Last night I got back from Wikimania 2006 at Harvard Law School in Cambridge, sanitary Massachusetts. The conference is put on by the WikiMedia Foundation which runs Wikipedia and other similar projects. Here are some of the highlights of what came out of my visit:

  • Brewster Kahle – founder of The Internet Archive and Alexa Internet – gave a keynote address in which he talked about providing universal access to all knowledge. A sub-theme was that our country “massively screwed up” copyright law in 1976 when we said anything ever written down was automatically copyrighted. This applies in part to LyricWiki which always has to look over its shoulder since the law is really unclear on whether song lyrics are copywritten material or if they are distinguishable as different from the songs that they represent. I think it’s safe to say that if you bought a CD and all that was inside the case was the lyrics you would be understandably peeved since lyrics are not the same as songs, but legally there have been some precedents in which lyrics sites have been shut down. About this legal uncertainty surrounding copyright, Kahle had this to say: “The way you ask a question in this country is you go out and, uh… cause a lawsuit”.
  • Legal Stuff – At the legal discussion led by Brad Patrick, the General Counsel for WikiMedia, the only resounding point was that the laws governing copyright and many other online issues are still very much in a gray-area, but in general it is fairly safe to do something ethical without having to be afraid constantly. After saying that we have to “get used to this idea of ‘I don’t know‘” in current laws, he pointed out that the highly controversial Wikipedia has still only had 1 litigation (in Germany, that resulted in a victory) in its entire existence.
  • LyricWiki non-profit? – I have tentatively decided to spin LyricWiki out of Motive Force as a non-profit organization. There are a couple of reasons for this decision.
    1. It doesn’t turn a profit anyway, and would be very hard to make it do such a thing without endangering the vision of the site.
    2. If it gets sued, I don’t want to risk losing Motive Force LLC over it.
    3. If it is non-profit, I would have no qualms with accepting donations for it. Hopefully, this could offset the costs which are not nearly being covered by the Amazon commissions from in-page links to albums.

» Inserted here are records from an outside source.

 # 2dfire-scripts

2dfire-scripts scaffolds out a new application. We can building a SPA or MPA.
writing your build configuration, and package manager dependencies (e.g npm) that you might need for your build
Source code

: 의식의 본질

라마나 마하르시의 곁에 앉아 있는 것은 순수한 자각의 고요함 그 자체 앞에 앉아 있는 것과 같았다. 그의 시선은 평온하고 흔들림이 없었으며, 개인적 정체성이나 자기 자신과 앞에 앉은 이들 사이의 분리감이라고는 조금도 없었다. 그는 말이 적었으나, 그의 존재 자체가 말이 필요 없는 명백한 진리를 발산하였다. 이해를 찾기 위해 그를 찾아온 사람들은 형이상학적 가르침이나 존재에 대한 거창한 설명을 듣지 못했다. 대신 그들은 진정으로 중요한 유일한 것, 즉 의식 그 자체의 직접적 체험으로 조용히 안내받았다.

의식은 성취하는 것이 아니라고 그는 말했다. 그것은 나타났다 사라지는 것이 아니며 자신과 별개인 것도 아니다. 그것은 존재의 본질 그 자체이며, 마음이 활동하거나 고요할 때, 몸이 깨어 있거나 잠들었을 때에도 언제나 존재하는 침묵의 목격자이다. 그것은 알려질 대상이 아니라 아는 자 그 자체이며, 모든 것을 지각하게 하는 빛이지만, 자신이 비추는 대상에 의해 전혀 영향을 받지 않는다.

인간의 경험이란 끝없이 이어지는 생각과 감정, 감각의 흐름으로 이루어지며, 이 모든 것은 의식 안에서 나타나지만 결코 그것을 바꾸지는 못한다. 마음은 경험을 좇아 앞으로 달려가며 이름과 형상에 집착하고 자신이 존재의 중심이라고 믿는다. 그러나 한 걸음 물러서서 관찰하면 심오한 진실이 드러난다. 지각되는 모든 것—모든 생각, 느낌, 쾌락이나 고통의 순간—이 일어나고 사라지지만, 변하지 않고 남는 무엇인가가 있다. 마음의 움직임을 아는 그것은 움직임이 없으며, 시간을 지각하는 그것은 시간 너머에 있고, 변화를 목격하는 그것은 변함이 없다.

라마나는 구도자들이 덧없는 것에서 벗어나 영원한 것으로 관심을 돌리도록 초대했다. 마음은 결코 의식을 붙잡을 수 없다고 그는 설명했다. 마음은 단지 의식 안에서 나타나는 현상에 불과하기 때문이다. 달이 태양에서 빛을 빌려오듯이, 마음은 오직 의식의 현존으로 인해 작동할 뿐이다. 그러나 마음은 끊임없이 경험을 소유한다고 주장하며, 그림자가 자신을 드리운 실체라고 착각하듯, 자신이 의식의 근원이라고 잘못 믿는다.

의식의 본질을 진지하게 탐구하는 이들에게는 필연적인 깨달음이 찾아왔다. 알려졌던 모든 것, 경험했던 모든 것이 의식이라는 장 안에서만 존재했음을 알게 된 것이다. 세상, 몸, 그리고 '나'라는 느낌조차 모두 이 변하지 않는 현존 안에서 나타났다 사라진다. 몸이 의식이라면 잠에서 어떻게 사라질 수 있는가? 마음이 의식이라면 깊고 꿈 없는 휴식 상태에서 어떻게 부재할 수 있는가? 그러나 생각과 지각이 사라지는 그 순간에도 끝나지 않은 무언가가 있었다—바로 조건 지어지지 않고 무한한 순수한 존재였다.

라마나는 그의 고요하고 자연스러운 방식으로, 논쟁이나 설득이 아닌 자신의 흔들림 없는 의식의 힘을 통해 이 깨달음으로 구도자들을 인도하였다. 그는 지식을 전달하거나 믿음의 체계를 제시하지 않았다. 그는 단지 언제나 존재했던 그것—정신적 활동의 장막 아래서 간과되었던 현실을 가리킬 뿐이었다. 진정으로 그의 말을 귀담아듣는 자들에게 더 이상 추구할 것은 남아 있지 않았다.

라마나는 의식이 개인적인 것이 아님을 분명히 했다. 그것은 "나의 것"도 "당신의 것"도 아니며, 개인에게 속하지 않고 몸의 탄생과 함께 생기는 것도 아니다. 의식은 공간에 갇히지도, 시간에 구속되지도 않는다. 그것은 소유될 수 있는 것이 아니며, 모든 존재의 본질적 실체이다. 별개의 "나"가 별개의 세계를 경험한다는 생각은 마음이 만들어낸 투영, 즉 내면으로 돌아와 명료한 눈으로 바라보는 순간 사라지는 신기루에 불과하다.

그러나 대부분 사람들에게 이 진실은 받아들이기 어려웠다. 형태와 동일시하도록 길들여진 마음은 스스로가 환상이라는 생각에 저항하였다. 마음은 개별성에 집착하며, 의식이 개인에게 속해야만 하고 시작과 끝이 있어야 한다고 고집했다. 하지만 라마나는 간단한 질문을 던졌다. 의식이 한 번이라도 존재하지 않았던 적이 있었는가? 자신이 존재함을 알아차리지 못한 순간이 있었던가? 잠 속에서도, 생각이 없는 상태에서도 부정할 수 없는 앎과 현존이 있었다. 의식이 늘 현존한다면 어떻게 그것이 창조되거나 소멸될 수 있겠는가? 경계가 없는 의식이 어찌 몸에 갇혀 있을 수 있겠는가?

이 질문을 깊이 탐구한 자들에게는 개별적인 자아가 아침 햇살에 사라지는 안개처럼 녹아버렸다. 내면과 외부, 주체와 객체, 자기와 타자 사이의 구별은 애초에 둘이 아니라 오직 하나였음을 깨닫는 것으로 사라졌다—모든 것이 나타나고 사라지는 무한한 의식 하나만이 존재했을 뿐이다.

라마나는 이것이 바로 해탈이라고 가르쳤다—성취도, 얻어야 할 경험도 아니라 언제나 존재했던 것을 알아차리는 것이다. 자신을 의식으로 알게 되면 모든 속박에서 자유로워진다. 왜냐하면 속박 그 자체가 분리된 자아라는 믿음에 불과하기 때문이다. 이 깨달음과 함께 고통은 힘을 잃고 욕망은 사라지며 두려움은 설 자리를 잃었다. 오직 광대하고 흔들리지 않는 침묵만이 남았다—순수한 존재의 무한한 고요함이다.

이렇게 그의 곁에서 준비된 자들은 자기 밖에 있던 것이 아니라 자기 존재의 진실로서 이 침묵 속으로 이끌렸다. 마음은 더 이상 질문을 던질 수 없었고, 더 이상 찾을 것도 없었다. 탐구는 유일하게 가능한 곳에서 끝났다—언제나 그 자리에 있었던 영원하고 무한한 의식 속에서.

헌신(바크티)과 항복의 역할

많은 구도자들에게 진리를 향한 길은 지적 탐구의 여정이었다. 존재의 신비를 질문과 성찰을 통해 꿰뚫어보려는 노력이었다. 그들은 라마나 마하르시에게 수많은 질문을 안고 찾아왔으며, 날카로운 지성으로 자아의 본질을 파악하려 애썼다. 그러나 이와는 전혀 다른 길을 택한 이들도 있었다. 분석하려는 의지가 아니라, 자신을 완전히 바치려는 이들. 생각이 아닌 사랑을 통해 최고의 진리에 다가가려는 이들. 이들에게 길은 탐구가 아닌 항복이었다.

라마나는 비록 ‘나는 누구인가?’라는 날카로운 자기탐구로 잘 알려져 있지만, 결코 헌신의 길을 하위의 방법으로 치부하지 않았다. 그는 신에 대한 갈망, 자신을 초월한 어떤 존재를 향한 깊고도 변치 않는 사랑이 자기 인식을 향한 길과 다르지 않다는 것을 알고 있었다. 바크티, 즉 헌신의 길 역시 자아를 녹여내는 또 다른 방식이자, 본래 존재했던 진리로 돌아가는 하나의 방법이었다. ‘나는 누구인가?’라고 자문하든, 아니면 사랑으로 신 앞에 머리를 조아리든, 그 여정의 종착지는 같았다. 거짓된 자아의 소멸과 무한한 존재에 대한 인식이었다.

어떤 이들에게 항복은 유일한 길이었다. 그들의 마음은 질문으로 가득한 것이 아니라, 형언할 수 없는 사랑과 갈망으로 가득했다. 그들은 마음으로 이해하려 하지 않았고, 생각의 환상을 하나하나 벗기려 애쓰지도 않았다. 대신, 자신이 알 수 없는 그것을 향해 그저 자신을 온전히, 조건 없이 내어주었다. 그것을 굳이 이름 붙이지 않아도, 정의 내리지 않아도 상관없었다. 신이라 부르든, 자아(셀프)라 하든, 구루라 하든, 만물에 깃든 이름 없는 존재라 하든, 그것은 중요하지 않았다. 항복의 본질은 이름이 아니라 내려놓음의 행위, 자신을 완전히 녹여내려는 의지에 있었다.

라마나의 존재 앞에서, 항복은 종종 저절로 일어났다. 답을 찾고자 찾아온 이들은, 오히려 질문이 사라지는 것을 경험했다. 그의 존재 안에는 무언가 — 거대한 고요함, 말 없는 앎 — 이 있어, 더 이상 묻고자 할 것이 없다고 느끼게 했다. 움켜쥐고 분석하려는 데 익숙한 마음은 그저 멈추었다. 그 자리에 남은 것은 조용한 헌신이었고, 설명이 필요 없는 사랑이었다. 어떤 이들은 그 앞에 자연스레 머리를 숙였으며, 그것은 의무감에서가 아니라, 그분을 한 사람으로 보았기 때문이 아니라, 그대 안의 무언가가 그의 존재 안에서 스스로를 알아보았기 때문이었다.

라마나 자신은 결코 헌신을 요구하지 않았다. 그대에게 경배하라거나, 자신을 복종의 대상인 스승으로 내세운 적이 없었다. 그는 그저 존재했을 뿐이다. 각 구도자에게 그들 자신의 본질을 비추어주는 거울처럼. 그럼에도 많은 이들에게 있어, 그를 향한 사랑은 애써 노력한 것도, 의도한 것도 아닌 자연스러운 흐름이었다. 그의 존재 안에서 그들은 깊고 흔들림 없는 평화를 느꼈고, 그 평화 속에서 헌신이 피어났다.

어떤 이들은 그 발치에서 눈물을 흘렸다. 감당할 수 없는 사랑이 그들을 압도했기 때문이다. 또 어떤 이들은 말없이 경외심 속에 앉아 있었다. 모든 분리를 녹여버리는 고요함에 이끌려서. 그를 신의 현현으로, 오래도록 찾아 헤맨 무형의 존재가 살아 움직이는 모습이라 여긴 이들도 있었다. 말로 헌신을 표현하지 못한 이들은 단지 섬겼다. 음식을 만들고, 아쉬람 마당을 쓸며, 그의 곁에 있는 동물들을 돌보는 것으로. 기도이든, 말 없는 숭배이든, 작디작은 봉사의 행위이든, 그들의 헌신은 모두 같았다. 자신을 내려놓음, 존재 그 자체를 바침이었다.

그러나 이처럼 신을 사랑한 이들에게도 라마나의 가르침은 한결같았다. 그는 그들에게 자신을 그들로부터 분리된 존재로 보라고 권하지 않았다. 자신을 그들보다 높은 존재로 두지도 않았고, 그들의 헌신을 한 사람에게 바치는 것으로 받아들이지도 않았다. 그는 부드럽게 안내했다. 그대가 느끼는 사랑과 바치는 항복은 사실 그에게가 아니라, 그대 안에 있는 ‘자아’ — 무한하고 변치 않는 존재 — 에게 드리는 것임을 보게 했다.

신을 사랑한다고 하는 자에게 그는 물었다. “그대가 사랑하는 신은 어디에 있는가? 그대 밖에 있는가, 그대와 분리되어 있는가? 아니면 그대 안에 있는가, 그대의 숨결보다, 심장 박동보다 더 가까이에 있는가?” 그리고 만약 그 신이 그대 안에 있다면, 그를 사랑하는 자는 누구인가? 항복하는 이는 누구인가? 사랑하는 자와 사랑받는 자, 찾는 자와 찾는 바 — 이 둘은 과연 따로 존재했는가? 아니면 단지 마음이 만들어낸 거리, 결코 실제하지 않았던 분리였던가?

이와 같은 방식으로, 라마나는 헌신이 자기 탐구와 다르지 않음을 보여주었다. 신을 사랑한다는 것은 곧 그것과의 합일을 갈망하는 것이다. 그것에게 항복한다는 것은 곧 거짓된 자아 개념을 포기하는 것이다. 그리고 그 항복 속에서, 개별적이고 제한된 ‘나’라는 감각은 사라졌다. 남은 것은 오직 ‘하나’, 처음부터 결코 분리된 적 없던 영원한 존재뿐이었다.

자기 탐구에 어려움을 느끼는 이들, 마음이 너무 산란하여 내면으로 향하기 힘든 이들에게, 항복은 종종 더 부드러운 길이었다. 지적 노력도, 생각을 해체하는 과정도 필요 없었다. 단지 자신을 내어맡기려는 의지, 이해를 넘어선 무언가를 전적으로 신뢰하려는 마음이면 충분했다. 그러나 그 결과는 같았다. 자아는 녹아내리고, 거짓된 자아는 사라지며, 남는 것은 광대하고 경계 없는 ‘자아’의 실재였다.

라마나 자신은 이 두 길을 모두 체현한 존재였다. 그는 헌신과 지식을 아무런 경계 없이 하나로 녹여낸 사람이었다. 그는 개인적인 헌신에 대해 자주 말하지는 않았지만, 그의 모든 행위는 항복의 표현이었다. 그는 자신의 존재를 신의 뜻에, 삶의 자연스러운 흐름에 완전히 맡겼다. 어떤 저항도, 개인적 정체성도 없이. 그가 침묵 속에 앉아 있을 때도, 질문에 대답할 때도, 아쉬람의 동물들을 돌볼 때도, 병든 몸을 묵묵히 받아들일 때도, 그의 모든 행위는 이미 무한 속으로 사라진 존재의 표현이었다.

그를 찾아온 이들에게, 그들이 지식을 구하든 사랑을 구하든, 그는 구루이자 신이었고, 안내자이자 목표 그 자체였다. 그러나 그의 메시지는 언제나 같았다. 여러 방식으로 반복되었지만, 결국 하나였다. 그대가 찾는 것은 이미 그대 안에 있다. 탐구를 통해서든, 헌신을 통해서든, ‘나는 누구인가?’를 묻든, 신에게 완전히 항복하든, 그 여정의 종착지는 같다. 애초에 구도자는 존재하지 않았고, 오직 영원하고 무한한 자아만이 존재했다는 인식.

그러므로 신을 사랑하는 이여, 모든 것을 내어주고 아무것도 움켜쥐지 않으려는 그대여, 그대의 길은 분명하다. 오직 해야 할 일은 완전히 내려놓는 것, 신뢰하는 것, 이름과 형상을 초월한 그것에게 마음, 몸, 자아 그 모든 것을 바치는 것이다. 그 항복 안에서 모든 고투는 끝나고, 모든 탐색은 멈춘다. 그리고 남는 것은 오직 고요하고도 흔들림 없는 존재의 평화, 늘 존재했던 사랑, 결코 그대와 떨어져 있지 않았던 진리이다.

    This may take a little while to finalize since I’m not familiar with the process for setting up a non-profit organization and legal paperwork is oppressively time-consuming in general. Furthermore, there is still a small possibility that I won’t make the conversion to a full third-party entity, but I see that as unlikely.

  • AboutUs – In one of those weird small-world coincidences, I was sitting next to Ray King, founder of SnapNames and the new AboutUs at one of the sessions and – because of the shirt I was wearing – he asked me if I was the one who wrote the review of WetPaint. Awesome! People actually read my blog! Traffic is relatively low on my blog compared to several of my other sites, but now I’ve recieved comments from the people who created WetPaint, AboutUs, and (the code for) Atlassian Confluence. That feels rather fulfilling. Making the small-world coincidence even stranger is that I had just been to AboutUs a few days earlier even though it is just now making a major (still beta) launch. AboutUs is basically a whois site taken to the next level and then made into a wiki to boot. Personally I think it’s pretty cool, you might want to check it out also if you’re into domains.